The aim of our study was to evaluate the fear of falling in glaucoma patients using the FES-I, and to investigate the association with FES-I score and glaucomatous visual field loss. 
Subjects and Methods
The study procedures conformed to the tenets of the Declaration of Helsinki and to national (Japanese) and institutional (Keio University School of Medicine) regulations. The study was approved by the ethics committee of the Keio University School of Medicine (#2010293). All study subjects gave a written informed consent prior to being enrolled. The study was preregistered in the University Hospital Medical Information Network (UMIN) Clinical Trial Registry (UMIN000005574, http://www.umin.ac.jp/ctr/index.htm). 

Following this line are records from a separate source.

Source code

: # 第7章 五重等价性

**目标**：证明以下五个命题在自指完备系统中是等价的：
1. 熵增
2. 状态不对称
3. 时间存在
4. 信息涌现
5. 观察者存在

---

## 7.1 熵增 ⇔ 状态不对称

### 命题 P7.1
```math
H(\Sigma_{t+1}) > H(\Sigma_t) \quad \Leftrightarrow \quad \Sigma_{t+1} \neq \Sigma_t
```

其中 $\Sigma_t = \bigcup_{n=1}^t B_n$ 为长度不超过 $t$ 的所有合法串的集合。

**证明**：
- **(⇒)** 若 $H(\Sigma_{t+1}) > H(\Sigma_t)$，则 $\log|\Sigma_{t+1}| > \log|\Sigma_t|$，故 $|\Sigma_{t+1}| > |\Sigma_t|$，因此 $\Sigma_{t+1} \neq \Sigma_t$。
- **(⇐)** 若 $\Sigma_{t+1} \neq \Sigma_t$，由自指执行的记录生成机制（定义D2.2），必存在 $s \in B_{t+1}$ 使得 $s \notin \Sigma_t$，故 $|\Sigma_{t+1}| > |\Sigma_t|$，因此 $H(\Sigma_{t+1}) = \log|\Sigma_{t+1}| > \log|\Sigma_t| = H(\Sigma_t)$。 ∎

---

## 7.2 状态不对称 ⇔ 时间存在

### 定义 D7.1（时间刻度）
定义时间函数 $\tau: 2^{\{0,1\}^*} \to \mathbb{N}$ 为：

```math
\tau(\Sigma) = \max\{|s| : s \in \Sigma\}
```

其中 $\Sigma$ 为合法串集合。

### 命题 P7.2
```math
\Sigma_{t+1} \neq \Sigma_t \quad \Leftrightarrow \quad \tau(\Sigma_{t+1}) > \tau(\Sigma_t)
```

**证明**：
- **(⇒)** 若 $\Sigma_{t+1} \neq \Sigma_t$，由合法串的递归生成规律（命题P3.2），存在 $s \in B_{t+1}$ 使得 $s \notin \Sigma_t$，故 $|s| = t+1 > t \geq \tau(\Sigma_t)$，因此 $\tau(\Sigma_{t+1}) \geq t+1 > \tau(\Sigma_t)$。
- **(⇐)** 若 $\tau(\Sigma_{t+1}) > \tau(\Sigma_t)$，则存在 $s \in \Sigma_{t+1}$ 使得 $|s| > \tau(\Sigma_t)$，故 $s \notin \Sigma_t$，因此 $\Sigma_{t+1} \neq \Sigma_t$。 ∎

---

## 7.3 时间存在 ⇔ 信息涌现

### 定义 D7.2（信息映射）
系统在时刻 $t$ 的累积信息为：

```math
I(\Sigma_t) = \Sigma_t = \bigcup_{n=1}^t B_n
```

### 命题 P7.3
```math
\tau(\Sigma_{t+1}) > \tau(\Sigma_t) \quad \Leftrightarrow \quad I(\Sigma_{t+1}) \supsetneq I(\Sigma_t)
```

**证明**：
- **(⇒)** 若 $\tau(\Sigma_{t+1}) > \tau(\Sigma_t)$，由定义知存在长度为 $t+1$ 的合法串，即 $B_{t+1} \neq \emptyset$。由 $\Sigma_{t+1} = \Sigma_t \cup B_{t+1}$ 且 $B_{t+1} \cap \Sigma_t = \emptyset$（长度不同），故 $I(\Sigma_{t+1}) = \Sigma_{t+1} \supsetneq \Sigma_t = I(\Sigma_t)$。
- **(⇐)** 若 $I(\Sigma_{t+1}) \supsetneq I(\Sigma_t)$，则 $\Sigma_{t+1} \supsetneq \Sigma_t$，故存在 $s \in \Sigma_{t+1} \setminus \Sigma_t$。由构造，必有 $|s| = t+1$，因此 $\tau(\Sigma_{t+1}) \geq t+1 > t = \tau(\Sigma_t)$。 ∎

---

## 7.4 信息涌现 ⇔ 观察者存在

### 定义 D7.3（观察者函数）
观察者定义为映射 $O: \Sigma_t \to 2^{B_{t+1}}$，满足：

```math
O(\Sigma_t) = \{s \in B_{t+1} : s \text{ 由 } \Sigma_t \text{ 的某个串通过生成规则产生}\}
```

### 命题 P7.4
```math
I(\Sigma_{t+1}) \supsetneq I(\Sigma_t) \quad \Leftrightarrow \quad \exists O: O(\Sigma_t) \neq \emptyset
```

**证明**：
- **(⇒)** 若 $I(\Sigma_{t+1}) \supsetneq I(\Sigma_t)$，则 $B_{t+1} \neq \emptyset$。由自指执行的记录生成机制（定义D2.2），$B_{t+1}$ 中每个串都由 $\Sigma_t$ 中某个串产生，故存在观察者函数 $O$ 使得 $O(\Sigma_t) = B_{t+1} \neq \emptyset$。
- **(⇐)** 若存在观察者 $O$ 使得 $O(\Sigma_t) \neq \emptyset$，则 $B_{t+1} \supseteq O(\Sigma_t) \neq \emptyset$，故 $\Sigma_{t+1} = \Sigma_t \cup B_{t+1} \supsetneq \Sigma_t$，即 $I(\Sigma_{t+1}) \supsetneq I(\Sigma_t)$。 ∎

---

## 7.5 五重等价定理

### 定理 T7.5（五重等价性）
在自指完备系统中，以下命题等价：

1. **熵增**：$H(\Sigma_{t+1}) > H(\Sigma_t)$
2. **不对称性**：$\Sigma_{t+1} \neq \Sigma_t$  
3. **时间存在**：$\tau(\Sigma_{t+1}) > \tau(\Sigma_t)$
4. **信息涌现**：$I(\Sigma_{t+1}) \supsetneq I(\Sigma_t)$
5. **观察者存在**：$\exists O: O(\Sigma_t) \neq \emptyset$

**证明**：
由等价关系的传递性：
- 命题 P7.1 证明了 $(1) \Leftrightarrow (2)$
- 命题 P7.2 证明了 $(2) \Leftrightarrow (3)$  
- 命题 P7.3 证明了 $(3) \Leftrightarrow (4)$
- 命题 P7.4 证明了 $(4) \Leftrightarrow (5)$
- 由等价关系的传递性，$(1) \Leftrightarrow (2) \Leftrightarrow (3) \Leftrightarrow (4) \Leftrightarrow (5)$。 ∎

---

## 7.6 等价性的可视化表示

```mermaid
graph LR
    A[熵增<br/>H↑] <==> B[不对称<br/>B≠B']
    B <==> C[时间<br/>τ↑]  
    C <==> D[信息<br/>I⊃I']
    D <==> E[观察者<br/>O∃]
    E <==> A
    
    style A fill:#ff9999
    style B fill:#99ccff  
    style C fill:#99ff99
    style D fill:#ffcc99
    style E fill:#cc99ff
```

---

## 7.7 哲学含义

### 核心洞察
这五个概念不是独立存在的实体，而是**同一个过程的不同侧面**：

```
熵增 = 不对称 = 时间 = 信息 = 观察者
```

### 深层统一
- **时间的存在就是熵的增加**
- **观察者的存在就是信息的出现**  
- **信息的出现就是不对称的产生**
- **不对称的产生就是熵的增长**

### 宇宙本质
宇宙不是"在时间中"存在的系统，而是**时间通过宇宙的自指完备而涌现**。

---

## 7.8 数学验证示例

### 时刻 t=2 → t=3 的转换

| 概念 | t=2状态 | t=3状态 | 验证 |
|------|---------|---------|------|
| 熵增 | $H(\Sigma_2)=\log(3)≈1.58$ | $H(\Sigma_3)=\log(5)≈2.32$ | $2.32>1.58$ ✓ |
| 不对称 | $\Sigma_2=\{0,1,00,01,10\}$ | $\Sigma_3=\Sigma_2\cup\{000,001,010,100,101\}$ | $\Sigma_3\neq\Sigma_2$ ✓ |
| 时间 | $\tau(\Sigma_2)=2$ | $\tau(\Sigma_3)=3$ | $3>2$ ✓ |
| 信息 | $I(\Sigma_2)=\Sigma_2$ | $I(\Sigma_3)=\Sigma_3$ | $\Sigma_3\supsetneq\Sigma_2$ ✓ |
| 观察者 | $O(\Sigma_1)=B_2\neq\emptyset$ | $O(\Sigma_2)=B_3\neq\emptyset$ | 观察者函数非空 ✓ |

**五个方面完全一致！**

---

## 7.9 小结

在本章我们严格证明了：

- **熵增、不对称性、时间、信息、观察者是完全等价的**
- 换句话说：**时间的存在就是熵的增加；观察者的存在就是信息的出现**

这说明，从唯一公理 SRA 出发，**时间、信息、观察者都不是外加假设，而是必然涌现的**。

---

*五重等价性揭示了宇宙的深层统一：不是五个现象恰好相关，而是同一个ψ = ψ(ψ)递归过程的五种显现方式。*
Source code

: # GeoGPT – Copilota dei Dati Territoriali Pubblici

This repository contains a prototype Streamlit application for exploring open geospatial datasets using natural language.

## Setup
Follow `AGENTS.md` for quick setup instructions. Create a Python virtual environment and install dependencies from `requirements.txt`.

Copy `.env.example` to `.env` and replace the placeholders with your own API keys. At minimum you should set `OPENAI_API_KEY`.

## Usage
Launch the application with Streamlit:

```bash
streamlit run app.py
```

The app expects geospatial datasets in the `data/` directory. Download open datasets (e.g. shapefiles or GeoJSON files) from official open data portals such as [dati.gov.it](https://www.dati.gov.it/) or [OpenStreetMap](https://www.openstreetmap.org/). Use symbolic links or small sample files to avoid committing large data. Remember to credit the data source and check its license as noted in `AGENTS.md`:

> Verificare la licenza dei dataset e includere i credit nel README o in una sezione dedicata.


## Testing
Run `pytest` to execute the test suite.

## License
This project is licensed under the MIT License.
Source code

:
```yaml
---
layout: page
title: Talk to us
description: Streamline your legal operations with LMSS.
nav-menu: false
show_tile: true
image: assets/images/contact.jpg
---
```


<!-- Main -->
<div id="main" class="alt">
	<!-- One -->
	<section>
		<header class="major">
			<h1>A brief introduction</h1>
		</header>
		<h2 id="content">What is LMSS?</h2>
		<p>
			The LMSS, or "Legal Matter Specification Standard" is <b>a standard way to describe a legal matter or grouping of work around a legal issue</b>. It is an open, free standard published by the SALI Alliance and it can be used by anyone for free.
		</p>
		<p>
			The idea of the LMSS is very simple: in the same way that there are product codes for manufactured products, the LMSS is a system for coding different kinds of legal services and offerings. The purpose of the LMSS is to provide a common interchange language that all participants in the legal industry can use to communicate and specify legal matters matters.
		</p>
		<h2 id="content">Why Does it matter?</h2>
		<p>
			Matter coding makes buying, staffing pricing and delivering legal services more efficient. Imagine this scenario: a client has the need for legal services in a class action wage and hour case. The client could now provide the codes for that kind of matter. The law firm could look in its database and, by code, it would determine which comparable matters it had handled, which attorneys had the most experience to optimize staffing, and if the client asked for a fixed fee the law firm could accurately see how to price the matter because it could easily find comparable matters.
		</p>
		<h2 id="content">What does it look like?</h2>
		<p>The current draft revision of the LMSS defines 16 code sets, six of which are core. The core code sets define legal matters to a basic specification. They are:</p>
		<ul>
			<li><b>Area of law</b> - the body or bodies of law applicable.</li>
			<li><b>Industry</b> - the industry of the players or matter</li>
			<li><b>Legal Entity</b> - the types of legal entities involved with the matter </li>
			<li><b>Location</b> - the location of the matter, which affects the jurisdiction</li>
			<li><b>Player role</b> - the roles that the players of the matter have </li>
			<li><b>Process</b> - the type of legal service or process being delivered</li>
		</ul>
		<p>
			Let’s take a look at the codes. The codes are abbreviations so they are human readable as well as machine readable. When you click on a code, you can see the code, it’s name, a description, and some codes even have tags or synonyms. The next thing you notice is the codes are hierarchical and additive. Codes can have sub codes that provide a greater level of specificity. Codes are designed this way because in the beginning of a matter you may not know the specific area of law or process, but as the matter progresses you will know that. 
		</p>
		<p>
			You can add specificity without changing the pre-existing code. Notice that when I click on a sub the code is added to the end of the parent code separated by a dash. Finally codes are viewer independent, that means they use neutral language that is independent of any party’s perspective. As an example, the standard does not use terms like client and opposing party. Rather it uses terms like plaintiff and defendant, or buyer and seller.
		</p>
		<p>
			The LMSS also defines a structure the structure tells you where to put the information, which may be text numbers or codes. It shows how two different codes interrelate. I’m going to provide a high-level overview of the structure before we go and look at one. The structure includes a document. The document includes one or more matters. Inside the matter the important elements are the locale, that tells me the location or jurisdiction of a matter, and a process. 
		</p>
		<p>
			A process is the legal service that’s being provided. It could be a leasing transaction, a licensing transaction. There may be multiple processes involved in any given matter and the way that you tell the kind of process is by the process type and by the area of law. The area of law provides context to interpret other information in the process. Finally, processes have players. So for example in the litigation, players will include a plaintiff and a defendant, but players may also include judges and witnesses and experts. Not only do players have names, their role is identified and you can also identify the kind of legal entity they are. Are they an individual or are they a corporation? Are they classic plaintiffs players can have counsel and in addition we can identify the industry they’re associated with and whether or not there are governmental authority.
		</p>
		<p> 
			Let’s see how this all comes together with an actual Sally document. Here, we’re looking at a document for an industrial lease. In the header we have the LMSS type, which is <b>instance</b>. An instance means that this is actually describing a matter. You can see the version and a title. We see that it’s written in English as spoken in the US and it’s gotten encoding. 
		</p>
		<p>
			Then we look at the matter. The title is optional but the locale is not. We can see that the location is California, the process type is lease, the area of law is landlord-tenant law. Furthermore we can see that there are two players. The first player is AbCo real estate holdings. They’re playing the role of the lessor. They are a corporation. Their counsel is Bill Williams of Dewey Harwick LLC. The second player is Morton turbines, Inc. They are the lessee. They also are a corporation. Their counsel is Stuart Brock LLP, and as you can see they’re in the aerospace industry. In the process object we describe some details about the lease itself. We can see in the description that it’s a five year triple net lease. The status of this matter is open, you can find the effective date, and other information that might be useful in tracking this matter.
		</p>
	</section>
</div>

Study Design and Subject Enrollment
This was a cross-sectional observational study. Details of the patient recruitment are given elsewhere17; in short, all patients between ages 40 and 85 years who visited Keio University Hospital (Tokyo, Japan), the Iidabashi Eye Clinic (Tokyo, Japan), or the Tanabe Eye Clinic (Yamanashi, Japan) between the period of May 1, 2011 and November 30, 2011 were screened for eligibility in this study. 
Baseline Evaluation of Subjects with Glaucoma
Glaucoma patients studied underwent a battery of ophthalmic examinations, including slit-lamp biomicroscopy, funduscopy, gonioscopy, intraocular pressure measurements by Goldmann applanation tonometry, and visual field examination with the Humphrey Field Analyzer (HFA; the 24-2 Swedish Interactive Threshold Algorithm Standard Strategy, Carl Zeiss Meditec, Dublin, CA). The findings were analyzed by TS and KY, both of whom subspecialize in glaucoma. The reliability of the visual field was confirmed to be less than a 20% fixation loss rate and less than a 15% false-positive rate; the false-negative rate was not applied as a reliability criteria because it has been shown to be positively correlated with the level of visual field damage rather than patient attentiveness.31 
Diagnostic Criteria for Primary Open-Angle Glaucoma (POAG)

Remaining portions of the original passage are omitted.